Peppermint Creams
- Reviews 1
Ready In: 25 mins
Yields: 30 creams
Ingredients
- 1 egg white
- 3 cups confectioners' sugar
- 1⁄8 teaspoon peppermint extract
OPTIONAL
- food coloring (your choice colors)
- 2 ounces semisweet chocolate
Directions
- Line a cookie sheet with waxed paper.
- Whisk the egg white in a bowl well until it turns frothy but not stiff.
- Sift the confectioners' sugar into the bowl with the egg white and stir until the mixture is stiff.
- Remove the mixture from the bowl (should be similar to a ball of dough) and knead in the peppermint extract.
- Separate the ball into three smaller balls. You may knead food coloring into each if you like. (optional).
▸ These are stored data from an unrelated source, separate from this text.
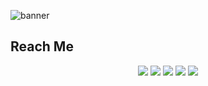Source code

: 

![banner](https://user-images.githubusercontent.com/79544610/156051688-478d9c49-3c1e-480d-8047-b9f633713d16.jpg)


    
## Reach Me

<p id="socialIcons" align="center">
    <a href="https://www.linkedin.com/in/unisk434/" alt="LinkedIn">
        <img src="https://img.shields.io/badge/-LinkedIn-blue?style=flat-square&logo=linkedin" /></a>
    <a href="#" alt="HackerRank">
        <img src="https://img.shields.io/badge/-HackerRank-3a424f?style=flat-square&logo=hackerrank" /></a>
    <a href="#" alt="StackOverflow">
        <img src="https://img.shields.io/badge/-StackOverflow-FE7A16?style=flat-square&logo=stack-overflow&logoColor=white" /></a>
    <a href="https://instagram.com/unis_k" alt="Instagram">
        <img src="https://img.shields.io/badge/-Instagram-E4405F?style=flat-square&logo=instagram&logoColor=white" /></a>
    <a href="#" alt="website">
        <img src="https://img.shields.io/badge/-ahsankhan.me-242424?style=flat-square&logo=circle&logoColor=white" /></a>
</p>

[banner]: C:\Users\sl000236\Downloads\unis434\banner.jpg
[website]: https://unisk434.github.io/Personal_Resume/index.html
[github]: https://unisk434.github.io/Personal_Resume/index.html
[linkedin]: https://linkedin.com/in/ahsankhan26
[hackerrank]: https://hackerrank.com/unisk
[instagram]: https://instagram.com/unis_k
[stackoverflow]: https://stackoverflow.com/users/unisk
- Roll the mixture out into small balls, slightly smaller than walnuts. Line them up in rows on the cookie sheet.
- Flatten the balls using a fork. Then let them sit for 24 hours, or until firm. (if you do not plan to dip them in chocolate you may eat them within a few hours of making).
- OPTIONAL: For chocolate dipped creams:.
- Melt the chocolate in a bowl over a pan of simmering water on the stove. When melted, dip some of the creams into the chocolate and let cool on the cookie sheet.
- ENJOY!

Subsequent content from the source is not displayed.